Midwives may independently prescribe, order and administer this drug.
Penicillin antibiotics act as a broad spectrum bactericidal against many gram-positive and gram-negative microorganisms. This is achieved through the inhibition of biosynthesis of cell wall mucopeptide.
Indications and Clinical Use:
For treatment of uncomplicated asymptomatic or symptomatic urinary tract infections (UTIs) in pregnancy and the postpartum caused by Enterococcus faecalis, Escherichia coli, or Proteus mirabilis.
Documented hypersensitivity or allergy to amoxicillin or to any other penicillin antibiotic.
Warnings and Precautions:
Reduces efficacy of oral contraceptives; adjust dose in renal impairment; may enhance chance of candidiasis. Prolonged use may result in fungal or bacterial superinfection, including C. difficile associated diarrhea (CDAD) and pseudomembranous colitis; CDAD has been observed >2 months post-antibiotic treatment.
Use with caution in asthmatic patients.
Breastfed infants may develop slightly looser stools than normal. Modification of bowel flora and allergic sensitization of the infant may occur.
Human Data Suggest Risk in 1st and 3rd Trimesters.
Category L1 – Compatible
Upset stomach, diarrhea, vomiting, vaginal infection and mild skin rash. The following should be reported to a medical practitioner immediately: severe skin rash, itching, hives, difficulty breathing or swallowing, wheezing, unusual bleeding or bruising, sore throat, painful mouth or throat sores, jaundice and diarrhea.

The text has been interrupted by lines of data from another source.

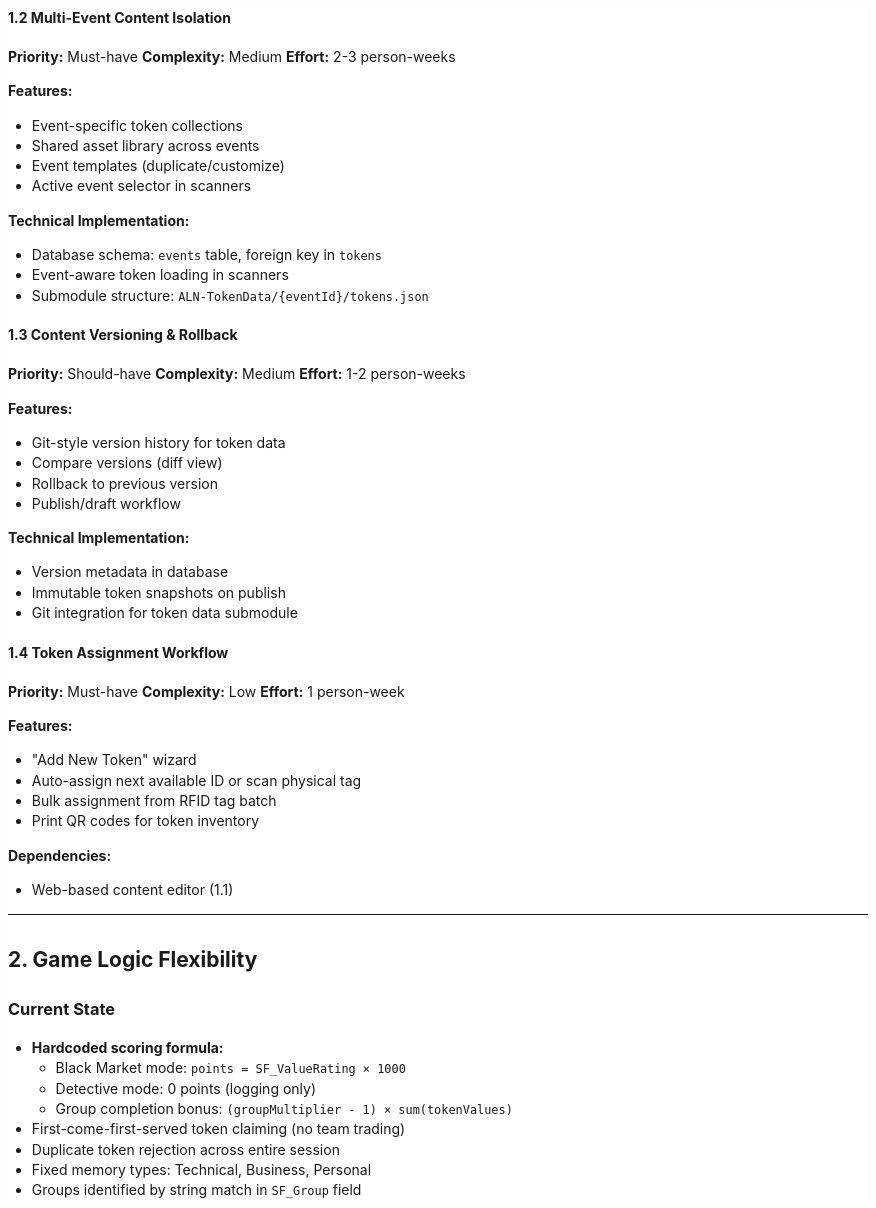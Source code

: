 #### 1.2 Multi-Event Content Isolation
**Priority:** Must-have
**Complexity:** Medium
**Effort:** 2-3 person-weeks

**Features:**
- Event-specific token collections
- Shared asset library across events
- Event templates (duplicate/customize)
- Active event selector in scanners

**Technical Implementation:**
- Database schema: `events` table, foreign key in `tokens`
- Event-aware token loading in scanners
- Submodule structure: `ALN-TokenData/{eventId}/tokens.json`

#### 1.3 Content Versioning & Rollback
**Priority:** Should-have
**Complexity:** Medium
**Effort:** 1-2 person-weeks

**Features:**
- Git-style version history for token data
- Compare versions (diff view)
- Rollback to previous version
- Publish/draft workflow

**Technical Implementation:**
- Version metadata in database
- Immutable token snapshots on publish
- Git integration for token data submodule

#### 1.4 Token Assignment Workflow
**Priority:** Must-have
**Complexity:** Low
**Effort:** 1 person-week

**Features:**
- "Add New Token" wizard
- Auto-assign next available ID or scan physical tag
- Bulk assignment from RFID tag batch
- Print QR codes for token inventory

**Dependencies:**
- Web-based content editor (1.1)

---

## 2. Game Logic Flexibility

### Current State
- **Hardcoded scoring formula:**
  - Black Market mode: `points = SF_ValueRating × 1000`
  - Detective mode: 0 points (logging only)
  - Group completion bonus: `(groupMultiplier - 1) × sum(tokenValues)`
- First-come-first-served token claiming (no team trading)
- Duplicate token rejection across entire session
- Fixed memory types: Technical, Business, Personal
- Groups identified by string match in `SF_Group` field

Dosage and Administration:
- Asymptomatic bacteriuria (ASB):
Amoxicillin (Amoxil®, Polymox®, Trimox®): 500 mg orally every 8 hours (tid) for 3 days
- Acute cystitis:
Amoxicillin (Amoxil®, Polymox®, Trimox®): 250-500 mg orally every 8 hours (tid) for 10 days
May be taken with food
Onset of Action:
Oral: Rapid; food does not interfere with absorption.